→ EXERCISE AIM
Give back one number only: how many lines in the material below contain "cdot".

→ DATA EXTRACT
========================================

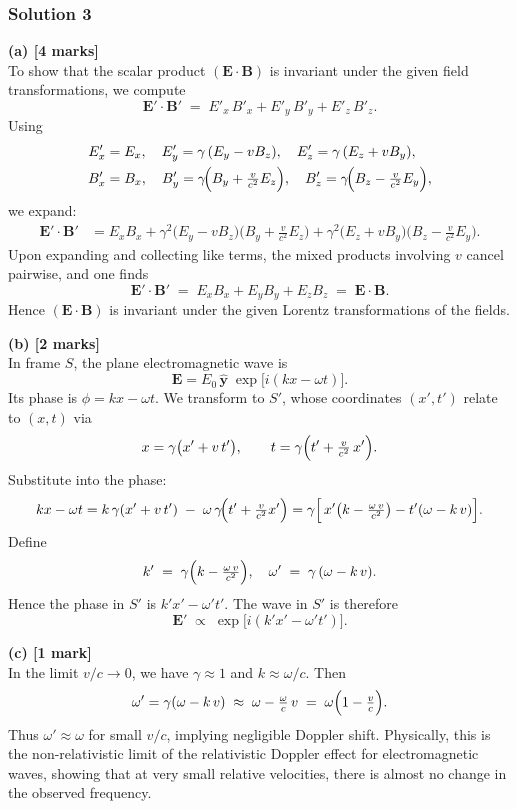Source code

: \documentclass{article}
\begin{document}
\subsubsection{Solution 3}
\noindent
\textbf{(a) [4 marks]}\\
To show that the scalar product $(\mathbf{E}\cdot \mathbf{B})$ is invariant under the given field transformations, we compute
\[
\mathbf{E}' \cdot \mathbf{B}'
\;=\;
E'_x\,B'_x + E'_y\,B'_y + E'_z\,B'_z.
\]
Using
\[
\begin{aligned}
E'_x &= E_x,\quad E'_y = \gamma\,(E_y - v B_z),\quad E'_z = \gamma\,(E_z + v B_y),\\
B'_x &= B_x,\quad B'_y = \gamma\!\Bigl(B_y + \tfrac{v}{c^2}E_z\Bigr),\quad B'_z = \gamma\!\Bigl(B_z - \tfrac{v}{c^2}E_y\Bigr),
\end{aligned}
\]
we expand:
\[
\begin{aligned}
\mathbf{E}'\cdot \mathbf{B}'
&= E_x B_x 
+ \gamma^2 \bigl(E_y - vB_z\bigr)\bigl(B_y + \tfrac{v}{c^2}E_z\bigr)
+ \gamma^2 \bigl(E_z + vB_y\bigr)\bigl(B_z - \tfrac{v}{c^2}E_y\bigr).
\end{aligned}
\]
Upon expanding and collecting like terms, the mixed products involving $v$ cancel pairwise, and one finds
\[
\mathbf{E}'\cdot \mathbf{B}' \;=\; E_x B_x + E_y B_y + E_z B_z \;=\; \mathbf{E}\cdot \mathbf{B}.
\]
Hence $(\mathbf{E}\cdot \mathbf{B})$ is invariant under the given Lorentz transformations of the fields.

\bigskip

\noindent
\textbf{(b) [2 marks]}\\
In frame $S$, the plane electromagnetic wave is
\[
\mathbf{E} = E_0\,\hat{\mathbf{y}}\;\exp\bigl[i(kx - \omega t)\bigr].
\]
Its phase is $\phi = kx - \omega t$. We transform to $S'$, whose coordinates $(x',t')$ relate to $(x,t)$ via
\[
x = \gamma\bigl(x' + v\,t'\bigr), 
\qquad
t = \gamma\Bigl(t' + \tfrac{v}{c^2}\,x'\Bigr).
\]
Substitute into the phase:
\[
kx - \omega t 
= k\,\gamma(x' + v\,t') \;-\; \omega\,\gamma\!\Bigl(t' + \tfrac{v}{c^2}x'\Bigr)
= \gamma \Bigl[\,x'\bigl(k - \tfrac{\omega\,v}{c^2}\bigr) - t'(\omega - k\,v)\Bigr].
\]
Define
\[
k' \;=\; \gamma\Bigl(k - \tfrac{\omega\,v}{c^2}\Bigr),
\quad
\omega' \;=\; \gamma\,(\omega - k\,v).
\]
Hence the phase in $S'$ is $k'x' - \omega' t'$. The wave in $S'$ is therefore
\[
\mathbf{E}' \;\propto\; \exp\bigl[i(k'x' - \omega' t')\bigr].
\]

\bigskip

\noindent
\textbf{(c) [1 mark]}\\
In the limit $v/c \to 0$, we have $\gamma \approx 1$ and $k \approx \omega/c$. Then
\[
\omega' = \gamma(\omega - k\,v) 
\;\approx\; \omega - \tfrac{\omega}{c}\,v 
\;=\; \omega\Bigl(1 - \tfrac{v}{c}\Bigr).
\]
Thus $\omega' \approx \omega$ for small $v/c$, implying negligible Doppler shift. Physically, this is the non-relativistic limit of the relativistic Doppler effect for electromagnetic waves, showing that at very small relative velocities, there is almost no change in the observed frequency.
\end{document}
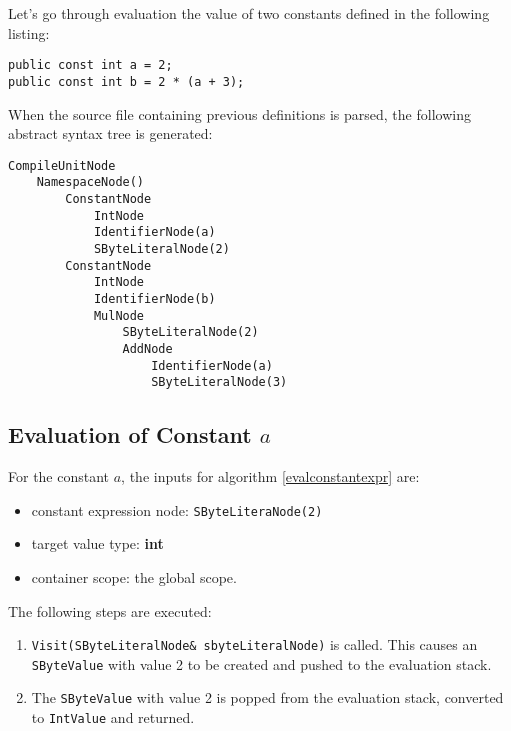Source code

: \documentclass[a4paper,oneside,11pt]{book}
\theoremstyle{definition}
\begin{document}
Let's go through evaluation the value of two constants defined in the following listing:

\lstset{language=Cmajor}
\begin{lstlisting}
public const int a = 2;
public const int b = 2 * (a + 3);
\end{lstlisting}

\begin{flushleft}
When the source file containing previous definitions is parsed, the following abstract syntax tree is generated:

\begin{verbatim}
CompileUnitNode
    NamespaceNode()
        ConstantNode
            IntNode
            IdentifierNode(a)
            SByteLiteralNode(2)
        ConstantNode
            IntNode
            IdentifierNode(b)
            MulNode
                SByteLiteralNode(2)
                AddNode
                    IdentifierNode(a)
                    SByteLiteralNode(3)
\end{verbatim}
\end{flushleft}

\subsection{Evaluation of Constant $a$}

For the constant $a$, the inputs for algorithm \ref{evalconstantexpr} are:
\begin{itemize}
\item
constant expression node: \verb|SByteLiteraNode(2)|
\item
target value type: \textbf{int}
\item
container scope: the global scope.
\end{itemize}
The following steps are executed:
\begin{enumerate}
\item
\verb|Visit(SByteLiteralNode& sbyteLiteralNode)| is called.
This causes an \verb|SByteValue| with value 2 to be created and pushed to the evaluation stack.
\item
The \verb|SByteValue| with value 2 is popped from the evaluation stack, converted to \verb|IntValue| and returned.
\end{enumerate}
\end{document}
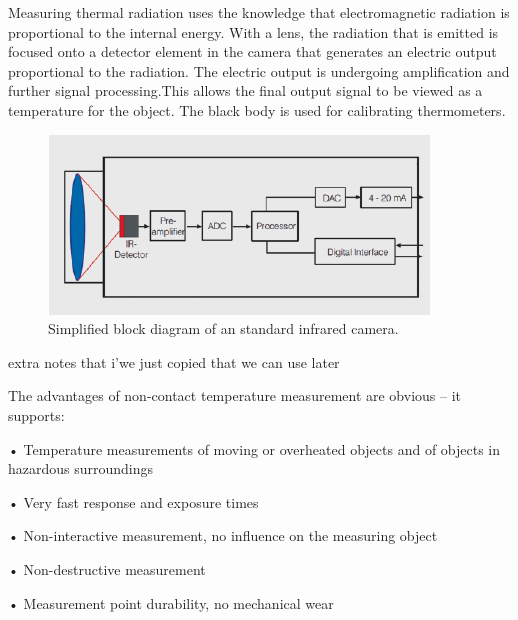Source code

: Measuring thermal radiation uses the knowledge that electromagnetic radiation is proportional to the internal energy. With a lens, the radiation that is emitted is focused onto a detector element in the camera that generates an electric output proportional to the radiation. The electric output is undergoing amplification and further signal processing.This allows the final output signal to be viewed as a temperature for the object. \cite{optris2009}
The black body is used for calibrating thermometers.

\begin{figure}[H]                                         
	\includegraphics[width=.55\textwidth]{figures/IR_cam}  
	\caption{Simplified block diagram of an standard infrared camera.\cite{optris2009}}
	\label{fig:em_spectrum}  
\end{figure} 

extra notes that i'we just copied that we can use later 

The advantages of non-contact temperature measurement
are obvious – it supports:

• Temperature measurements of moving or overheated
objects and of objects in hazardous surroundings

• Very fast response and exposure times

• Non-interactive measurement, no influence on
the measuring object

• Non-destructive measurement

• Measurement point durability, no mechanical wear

========================================

→ YOUR RESPONSE
5